PSY: Posterior Sampling Based Privacy Enhancer in Large Language Models

Yulian Sun,Li Duan,Yong Li
2024-10-24
Abstract:Privacy vulnerabilities in LLMs, such as leakage from memorization, have been constantly identified, and various mitigation proposals have been proposed. LoRA is usually used in fine-tuning LLMs and a good entry point to insert privacy-enhancing modules. In this ongoing research, we introduce PSY, a Posterior Sampling based PrivacY enhancer that can be used in LoRA. We propose a simple yet effective realization of PSY using posterior sampling, which effectively prevents privacy leakage from intermediate information and, in turn, preserves the privacy of data owners. We evaluate LoRA extended with PSY against state-of-the-art membership inference and data extraction attacks. The experiments are executed on three different LLM architectures fine-tuned on three datasets with LoRA. In contrast to the commonly used differential privacy method, we find that our proposed modification consistently reduces the attack success rate. Meanwhile, our method has almost no negative impact on model fine-tuning or final performance. Most importantly, PSY reveals a promising path toward privacy enhancement with latent space extensions.
Cryptography and Security
What problem does this paper attempt to address?

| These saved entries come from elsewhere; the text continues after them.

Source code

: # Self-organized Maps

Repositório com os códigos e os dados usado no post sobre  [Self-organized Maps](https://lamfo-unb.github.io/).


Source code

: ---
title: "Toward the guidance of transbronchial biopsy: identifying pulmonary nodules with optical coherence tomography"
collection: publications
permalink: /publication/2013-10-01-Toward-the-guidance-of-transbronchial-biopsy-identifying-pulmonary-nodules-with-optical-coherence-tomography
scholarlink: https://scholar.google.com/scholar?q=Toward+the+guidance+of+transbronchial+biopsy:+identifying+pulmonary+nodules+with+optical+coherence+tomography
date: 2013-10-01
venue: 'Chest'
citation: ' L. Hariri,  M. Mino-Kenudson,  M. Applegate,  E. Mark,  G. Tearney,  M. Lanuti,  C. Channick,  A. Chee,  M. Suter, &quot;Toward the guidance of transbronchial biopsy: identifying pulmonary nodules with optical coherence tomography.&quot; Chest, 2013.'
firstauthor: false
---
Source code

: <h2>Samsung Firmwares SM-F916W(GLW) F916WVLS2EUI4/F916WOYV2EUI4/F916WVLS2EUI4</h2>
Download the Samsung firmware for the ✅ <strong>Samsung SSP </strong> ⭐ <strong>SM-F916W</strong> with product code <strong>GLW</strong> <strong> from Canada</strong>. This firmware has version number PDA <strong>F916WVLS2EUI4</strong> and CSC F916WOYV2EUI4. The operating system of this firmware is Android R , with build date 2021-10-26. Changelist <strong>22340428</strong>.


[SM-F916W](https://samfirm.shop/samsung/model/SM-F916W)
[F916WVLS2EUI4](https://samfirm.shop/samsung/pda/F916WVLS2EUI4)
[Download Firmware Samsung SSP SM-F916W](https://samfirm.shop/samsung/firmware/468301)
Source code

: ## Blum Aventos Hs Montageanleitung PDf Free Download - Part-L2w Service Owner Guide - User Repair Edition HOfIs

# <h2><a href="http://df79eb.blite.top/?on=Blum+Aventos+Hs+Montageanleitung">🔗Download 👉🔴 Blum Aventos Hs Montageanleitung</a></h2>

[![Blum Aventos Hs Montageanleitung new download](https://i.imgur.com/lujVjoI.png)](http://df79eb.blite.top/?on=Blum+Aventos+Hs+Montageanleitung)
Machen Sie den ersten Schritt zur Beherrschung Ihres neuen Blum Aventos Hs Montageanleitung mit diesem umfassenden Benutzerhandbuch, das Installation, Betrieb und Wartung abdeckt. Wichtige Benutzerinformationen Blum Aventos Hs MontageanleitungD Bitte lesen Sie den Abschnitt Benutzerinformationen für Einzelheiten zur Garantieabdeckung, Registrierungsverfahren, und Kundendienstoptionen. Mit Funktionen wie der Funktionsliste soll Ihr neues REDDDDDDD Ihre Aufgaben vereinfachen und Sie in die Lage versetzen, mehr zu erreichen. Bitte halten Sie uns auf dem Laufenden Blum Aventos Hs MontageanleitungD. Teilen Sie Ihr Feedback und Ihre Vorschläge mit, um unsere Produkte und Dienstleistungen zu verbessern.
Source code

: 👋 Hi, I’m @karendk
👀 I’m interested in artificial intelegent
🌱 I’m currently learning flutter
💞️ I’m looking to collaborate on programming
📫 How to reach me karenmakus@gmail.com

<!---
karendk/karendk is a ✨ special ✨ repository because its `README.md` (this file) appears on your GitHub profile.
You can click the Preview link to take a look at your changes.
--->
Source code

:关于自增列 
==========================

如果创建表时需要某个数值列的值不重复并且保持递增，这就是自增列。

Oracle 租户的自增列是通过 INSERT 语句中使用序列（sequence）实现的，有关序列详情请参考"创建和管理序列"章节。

This paper attempts to address the privacy leakage problem in large - language models (LLMs) during the fine - tuning process due to the memorization of training data. Specifically, LLMs may remember sensitive information in the training and fine - tuning datasets, and attackers can exploit this during inference to recover such information. This not only threatens users' privacy but also poses a risk to the security of public service platforms. To solve this problem, the authors propose a new module named PSY (Posterior Sampling based Privacy Enhancer). Based on the posterior sampling technique, PSY can effectively prevent the leakage of intermediate information, thereby protecting the privacy of data owners. PSY is especially suitable for LoRA (Low - Rank Adaptation), an efficient fine - tuning method that can adjust the model without updating all parameters. ### Main Contributions 1. **Proposing the PSY module**: By inserting a posterior sampling layer in LoRA, PSY can effectively alleviate the LLMs' memorization of fine - tuning data and reduce the risk of privacy leakage. 2. **Experimental verification**: The authors conducted experiments on three different LLM architectures and evaluated PSY's performance in countering the latest membership inference attacks (MIA) and data extraction attacks (DEA). The experimental results show that PSY can not only significantly reduce the attack success rate but also hardly have a negative impact on the model's fine - tuning or final performance. 3. **Potential applications**: PSY demonstrates the feasibility of enhancing privacy protection by expanding the latent space, providing new ideas for future research. ### Formula Representation The formulas involved in this paper mainly describe the working principle of PSY: - Output of the posterior sampling layer: \[ z=\mu(Ax)+\epsilon\Sigma(Ax) \] where \(z\) is the latent vector sampled from the mean \(\mu(Ax)\) and covariance \(\Sigma(Ax)\), and \(\epsilon\) is random noise. - Modified forward propagation: \[ h = W_0x + Bz=W_0x + B[\mu(Ax)+\epsilon\Sigma(Ax)] \] Through these formulas, PSY can effectively improve the level of privacy protection while maintaining the model's performance.